_Work instruction:_ The answer must be every entry below, word for word, with the pictures left out.

_Data to use:_
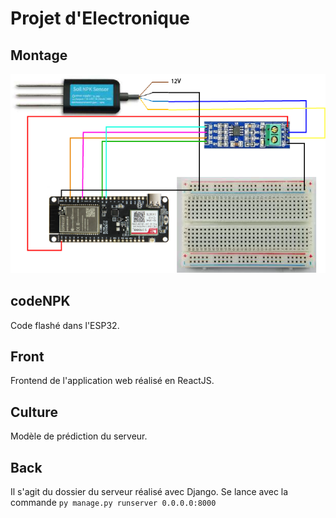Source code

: # Projet d'Electronique

## Montage
<p style = "text-align: center;"><img src = "./ESP32.png" alt = "Photo du montage" /></p>

## codeNPK
Code flashé dans l'ESP32.

## Front
Frontend de l'application web réalisé en ReactJS.

## Culture
Modèle de prédiction du serveur.

## Back
Il s'agit du dossier du serveur réalisé avec Django.
Se lance avec la commande `py manage.py runserver 0.0.0.0:8000`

_Answer box:_
Source code

: # Projet d'Electronique

## Montage
<p style = "text-align: center;"><img src = "./ESP32.png" alt = "Photo du montage" /></p>

## codeNPK
Code flashé dans l'ESP32.

## Front
Frontend de l'application web réalisé en ReactJS.

## Culture
Modèle de prédiction du serveur.

## Back
Il s'agit du dossier du serveur réalisé avec Django.
Se lance avec la commande `py manage.py runserver 0.0.0.0:8000`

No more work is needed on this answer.